───── Data supplied
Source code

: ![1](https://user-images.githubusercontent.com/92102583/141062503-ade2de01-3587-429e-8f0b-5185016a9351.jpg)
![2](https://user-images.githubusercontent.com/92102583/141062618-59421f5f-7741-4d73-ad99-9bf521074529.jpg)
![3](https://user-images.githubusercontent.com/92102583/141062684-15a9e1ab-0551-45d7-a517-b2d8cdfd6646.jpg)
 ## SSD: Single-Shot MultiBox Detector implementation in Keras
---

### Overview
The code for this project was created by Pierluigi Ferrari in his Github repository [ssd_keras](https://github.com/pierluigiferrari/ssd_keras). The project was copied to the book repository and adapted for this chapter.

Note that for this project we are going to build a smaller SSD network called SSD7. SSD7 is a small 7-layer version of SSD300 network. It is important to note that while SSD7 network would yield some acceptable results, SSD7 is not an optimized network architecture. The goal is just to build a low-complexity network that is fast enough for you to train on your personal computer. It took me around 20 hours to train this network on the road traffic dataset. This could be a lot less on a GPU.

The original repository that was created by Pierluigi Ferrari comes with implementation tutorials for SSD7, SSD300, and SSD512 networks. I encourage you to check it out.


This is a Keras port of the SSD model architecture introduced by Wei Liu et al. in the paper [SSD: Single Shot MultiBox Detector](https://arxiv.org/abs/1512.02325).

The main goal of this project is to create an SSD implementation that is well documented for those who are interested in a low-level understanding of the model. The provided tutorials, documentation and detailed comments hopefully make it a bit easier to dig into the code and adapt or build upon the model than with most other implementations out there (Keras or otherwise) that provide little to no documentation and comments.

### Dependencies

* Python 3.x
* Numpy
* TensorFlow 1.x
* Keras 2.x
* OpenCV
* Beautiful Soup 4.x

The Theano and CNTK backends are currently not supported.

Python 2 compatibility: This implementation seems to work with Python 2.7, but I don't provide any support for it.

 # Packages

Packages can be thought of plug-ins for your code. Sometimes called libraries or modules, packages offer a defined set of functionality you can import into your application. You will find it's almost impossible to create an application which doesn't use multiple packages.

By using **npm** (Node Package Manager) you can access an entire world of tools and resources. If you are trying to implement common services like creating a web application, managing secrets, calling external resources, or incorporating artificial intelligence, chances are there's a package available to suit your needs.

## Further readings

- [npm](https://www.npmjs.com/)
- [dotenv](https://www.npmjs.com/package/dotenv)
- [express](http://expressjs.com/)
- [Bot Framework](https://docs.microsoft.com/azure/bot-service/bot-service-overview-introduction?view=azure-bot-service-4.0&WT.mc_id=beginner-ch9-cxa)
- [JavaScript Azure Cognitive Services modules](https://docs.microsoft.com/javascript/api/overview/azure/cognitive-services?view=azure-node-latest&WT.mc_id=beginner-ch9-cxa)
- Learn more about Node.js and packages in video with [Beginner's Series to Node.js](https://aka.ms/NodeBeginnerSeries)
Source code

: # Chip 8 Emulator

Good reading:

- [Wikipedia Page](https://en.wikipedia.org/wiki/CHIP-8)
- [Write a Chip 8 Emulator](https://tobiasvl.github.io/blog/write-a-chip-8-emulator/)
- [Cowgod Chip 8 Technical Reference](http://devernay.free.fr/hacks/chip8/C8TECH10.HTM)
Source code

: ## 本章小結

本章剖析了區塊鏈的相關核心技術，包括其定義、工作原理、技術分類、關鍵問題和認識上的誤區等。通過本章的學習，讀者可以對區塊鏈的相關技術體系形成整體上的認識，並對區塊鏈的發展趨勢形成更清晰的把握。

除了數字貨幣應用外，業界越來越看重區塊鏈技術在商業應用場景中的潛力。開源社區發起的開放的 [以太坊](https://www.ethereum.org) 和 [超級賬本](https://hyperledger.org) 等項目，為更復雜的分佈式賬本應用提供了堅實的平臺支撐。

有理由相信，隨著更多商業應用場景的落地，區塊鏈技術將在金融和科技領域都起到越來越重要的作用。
──────────
───── Data supplied
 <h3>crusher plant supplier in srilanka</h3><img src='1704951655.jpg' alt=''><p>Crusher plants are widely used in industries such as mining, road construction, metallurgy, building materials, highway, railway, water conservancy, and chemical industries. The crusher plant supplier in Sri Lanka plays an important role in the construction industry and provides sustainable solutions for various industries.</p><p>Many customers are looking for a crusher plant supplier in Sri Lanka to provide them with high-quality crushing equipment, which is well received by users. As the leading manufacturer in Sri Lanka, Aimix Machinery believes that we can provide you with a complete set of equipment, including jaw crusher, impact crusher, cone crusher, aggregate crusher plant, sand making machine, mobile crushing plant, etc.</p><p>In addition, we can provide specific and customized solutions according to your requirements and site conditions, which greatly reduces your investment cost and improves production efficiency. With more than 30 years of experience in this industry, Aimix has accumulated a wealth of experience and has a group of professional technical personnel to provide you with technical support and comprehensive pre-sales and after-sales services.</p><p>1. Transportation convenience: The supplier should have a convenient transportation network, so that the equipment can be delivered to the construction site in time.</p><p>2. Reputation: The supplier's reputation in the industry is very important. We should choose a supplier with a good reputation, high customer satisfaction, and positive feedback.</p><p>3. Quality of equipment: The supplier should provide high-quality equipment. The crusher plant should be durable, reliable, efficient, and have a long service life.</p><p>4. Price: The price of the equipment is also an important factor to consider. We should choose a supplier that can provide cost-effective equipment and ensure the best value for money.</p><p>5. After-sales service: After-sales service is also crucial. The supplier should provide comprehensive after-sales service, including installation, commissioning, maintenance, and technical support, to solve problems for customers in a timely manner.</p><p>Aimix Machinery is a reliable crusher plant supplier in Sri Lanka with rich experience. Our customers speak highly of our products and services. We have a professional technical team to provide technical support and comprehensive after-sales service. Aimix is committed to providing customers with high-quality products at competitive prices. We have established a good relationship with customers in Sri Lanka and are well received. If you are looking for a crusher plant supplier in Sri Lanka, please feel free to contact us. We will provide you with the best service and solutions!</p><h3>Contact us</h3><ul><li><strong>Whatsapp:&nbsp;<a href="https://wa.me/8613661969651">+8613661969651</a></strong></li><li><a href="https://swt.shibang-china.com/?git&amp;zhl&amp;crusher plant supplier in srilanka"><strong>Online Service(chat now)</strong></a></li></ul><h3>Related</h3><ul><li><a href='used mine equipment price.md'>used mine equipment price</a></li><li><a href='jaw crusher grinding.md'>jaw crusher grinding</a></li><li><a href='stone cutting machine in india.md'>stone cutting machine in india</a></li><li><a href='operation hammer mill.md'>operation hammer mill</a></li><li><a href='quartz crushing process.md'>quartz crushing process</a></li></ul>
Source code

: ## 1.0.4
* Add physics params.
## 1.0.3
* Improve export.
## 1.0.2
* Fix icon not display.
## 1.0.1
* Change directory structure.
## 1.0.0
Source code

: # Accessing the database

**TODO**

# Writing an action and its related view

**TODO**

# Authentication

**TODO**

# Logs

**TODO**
──────────
What the exercise asks.
Look back at the entries above. Retype the line with "- [npm](https://www.npmjs.com/)", the line with "有理由相信，隨著更多商業應用", and all lines in between.

Solved exercise.
- [npm](https://www.npmjs.com/)
- [dotenv](https://www.npmjs.com/package/dotenv)
- [express](http://expressjs.com/)
- [Bot Framework](https://docs.microsoft.com/azure/bot-service/bot-service-overview-introduction?view=azure-bot-service-4.0&WT.mc_id=beginner-ch9-cxa)
- [JavaScript Azure Cognitive Services modules](https://docs.microsoft.com/javascript/api/overview/azure/cognitive-services?view=azure-node-latest&WT.mc_id=beginner-ch9-cxa)
- Learn more about Node.js and packages in video with [Beginner's Series to Node.js](https://aka.ms/NodeBeginnerSeries)
Source code

: # Chip 8 Emulator

Good reading:

- [Wikipedia Page](https://en.wikipedia.org/wiki/CHIP-8)
- [Write a Chip 8 Emulator](https://tobiasvl.github.io/blog/write-a-chip-8-emulator/)
- [Cowgod Chip 8 Technical Reference](http://devernay.free.fr/hacks/chip8/C8TECH10.HTM)
Source code

: ## 本章小結

本章剖析了區塊鏈的相關核心技術，包括其定義、工作原理、技術分類、關鍵問題和認識上的誤區等。通過本章的學習，讀者可以對區塊鏈的相關技術體系形成整體上的認識，並對區塊鏈的發展趨勢形成更清晰的把握。

除了數字貨幣應用外，業界越來越看重區塊鏈技術在商業應用場景中的潛力。開源社區發起的開放的 [以太坊](https://www.ethereum.org) 和 [超級賬本](https://hyperledger.org) 等項目，為更復雜的分佈式賬本應用提供了堅實的平臺支撐。

有理由相信，隨著更多商業應用場景的落地，區塊鏈技術將在金融和科技領域都起到越來越重要的作用。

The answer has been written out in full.